**EXERCISE AIM**
Lines holding the word "Vertraulichkeit" must be located in the listing below and copied.

══════════

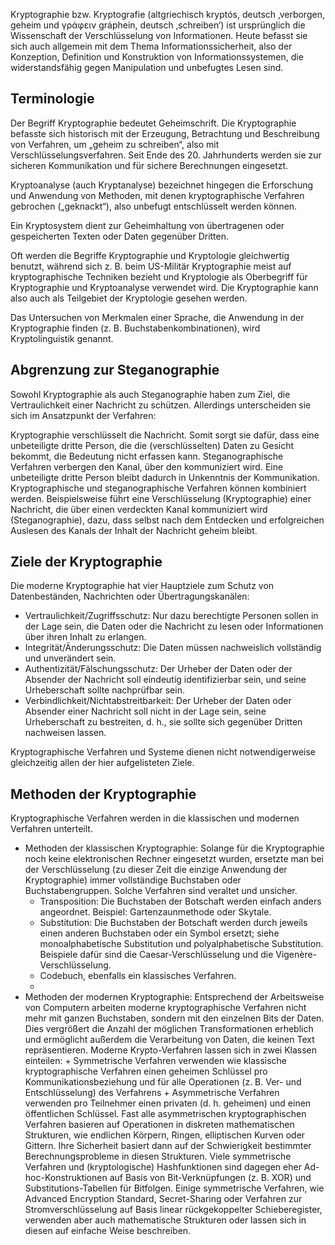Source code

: Kryptographie bzw. Kryptografie (altgriechisch kryptós, deutsch ‚verborgen, geheim und γράφειν gráphein, deutsch ‚schreiben‘) ist ursprünglich die Wissenschaft der Verschlüsselung von Informationen. Heute befasst sie sich auch allgemein mit dem Thema Informationssicherheit, also der Konzeption, Definition und Konstruktion von Informationssystemen, die widerstandsfähig gegen Manipulation und unbefugtes Lesen sind.

## Terminologie
Der Begriff Kryptographie bedeutet Geheimschrift. Die Kryptographie befasste sich historisch mit der Erzeugung, Betrachtung und Beschreibung von Verfahren, um „geheim zu schreiben“, also mit Verschlüsselungsverfahren. Seit Ende des 20. Jahrhunderts werden sie zur sicheren Kommunikation und für sichere Berechnungen eingesetzt.

Kryptoanalyse (auch Kryptanalyse) bezeichnet hingegen die Erforschung und Anwendung von Methoden, mit denen kryptographische Verfahren gebrochen („geknackt“), also unbefugt entschlüsselt werden können.

Ein Kryptosystem dient zur Geheimhaltung von übertragenen oder gespeicherten Texten oder Daten gegenüber Dritten.

Oft werden die Begriffe Kryptographie und Kryptologie gleichwertig benutzt, während sich z. B. beim US-Militär Kryptographie meist auf kryptographische Techniken bezieht und Kryptologie als Oberbegriff für Kryptographie und Kryptoanalyse verwendet wird. Die Kryptographie kann also auch als Teilgebiet der Kryptologie gesehen werden. 

Das Untersuchen von Merkmalen einer Sprache, die Anwendung in der Kryptographie finden (z. B. Buchstabenkombinationen), wird Kryptolinguistik genannt.

## Abgrenzung zur Steganographie
Sowohl Kryptographie als auch Steganographie haben zum Ziel, die Vertraulichkeit einer Nachricht zu schützen. Allerdings unterscheiden sie sich im Ansatzpunkt der Verfahren:

Kryptographie verschlüsselt die Nachricht. Somit sorgt sie dafür, dass eine unbeteiligte dritte Person, die die (verschlüsselten) Daten zu Gesicht bekommt, die Bedeutung nicht erfassen kann.
Steganographische Verfahren verbergen den Kanal, über den kommuniziert wird. Eine unbeteiligte dritte Person bleibt dadurch in Unkenntnis der Kommunikation.
Kryptographische und steganographische Verfahren können kombiniert werden. Beispielsweise führt eine Verschlüsselung (Kryptographie) einer Nachricht, die über einen verdeckten Kanal kommuniziert wird (Steganographie), dazu, dass selbst nach dem Entdecken und erfolgreichen Auslesen des Kanals der Inhalt der Nachricht geheim bleibt.

## Ziele der Kryptographie
Die moderne Kryptographie hat vier Hauptziele zum Schutz von Datenbeständen, Nachrichten oder Übertragungskanälen:

+ Vertraulichkeit/Zugriffsschutz: Nur dazu berechtigte Personen sollen in der Lage sein, die Daten oder die Nachricht zu lesen oder Informationen über ihren Inhalt zu erlangen.
+ Integrität/Änderungsschutz: Die Daten müssen nachweislich vollständig und unverändert sein.
+ Authentizität/Fälschungsschutz: Der Urheber der Daten oder der Absender der Nachricht soll eindeutig identifizierbar sein, und seine Urheberschaft sollte nachprüfbar sein.
+ Verbindlichkeit/Nichtabstreitbarkeit: Der Urheber der Daten oder Absender einer Nachricht soll nicht in der Lage sein, seine Urheberschaft zu bestreiten, d. h., sie sollte sich gegenüber Dritten nachweisen lassen.

Kryptographische Verfahren und Systeme dienen nicht notwendigerweise gleichzeitig allen der hier aufgelisteten Ziele.

## Methoden der Kryptographie
Kryptographische Verfahren werden in die klassischen und modernen Verfahren unterteilt.

+ Methoden der klassischen Kryptographie: Solange für die Kryptographie noch keine elektronischen Rechner eingesetzt wurden, ersetzte man bei der Verschlüsselung (zu dieser Zeit die einzige Anwendung der Kryptographie) immer vollständige Buchstaben oder Buchstabengruppen. Solche Verfahren sind veraltet und unsicher.
	+ Transposition: Die Buchstaben der Botschaft werden einfach anders angeordnet. Beispiel: Gartenzaunmethode oder Skytale.
	+ Substitution: Die Buchstaben der Botschaft werden durch jeweils einen anderen Buchstaben oder ein Symbol ersetzt; siehe monoalphabetische Substitution und polyalphabetische Substitution. Beispiele dafür sind die Caesar-Verschlüsselung und die Vigenère-Verschlüsselung.
	+ Codebuch, ebenfalls ein klassisches Verfahren.
	+ 
+ Methoden der modernen Kryptographie: Entsprechend der Arbeitsweise von Computern arbeiten moderne kryptographische Verfahren nicht mehr mit ganzen Buchstaben, sondern mit den einzelnen Bits der Daten. Dies vergrößert die Anzahl der möglichen Transformationen erheblich und ermöglicht außerdem die Verarbeitung von Daten, die keinen Text repräsentieren. Moderne Krypto-Verfahren lassen sich in zwei Klassen einteilen:
		+ Symmetrische Verfahren verwenden wie klassische kryptographische Verfahren einen geheimen Schlüssel pro Kommunikationsbeziehung und für alle Operationen (z. B. Ver- und Entschlüsselung) des Verfahrens
		+ Asymmetrische Verfahren verwenden pro Teilnehmer einen privaten (d. h. geheimen) und einen öffentlichen Schlüssel. Fast alle asymmetrischen kryptographischen Verfahren basieren auf Operationen in diskreten mathematischen Strukturen, wie endlichen Körpern, Ringen, elliptischen Kurven oder Gittern. Ihre Sicherheit basiert dann auf der Schwierigkeit bestimmter Berechnungsprobleme in diesen Strukturen. Viele symmetrische Verfahren und (kryptologische) Hashfunktionen sind dagegen eher Ad-hoc-Konstruktionen auf Basis von Bit-Verknüpfungen (z. B. XOR) und Substitutions-Tabellen für Bitfolgen. Einige symmetrische Verfahren, wie Advanced Encryption Standard, Secret-Sharing oder Verfahren zur Stromverschlüsselung auf Basis linear rückgekoppelter Schieberegister, verwenden aber auch mathematische Strukturen oder lassen sich in diesen auf einfache Weise beschreiben.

══════════

**TASK RESULT**
Sowohl Kryptographie als auch Steganographie haben zum Ziel, die Vertraulichkeit einer Nachricht zu schützen. Allerdings unterscheiden sie sich im Ansatzpunkt der Verfahren:
+ Vertraulichkeit/Zugriffsschutz: Nur dazu berechtigte Personen sollen in der Lage sein, die Daten oder die Nachricht zu lesen oder Informationen über ihren Inhalt zu erlangen.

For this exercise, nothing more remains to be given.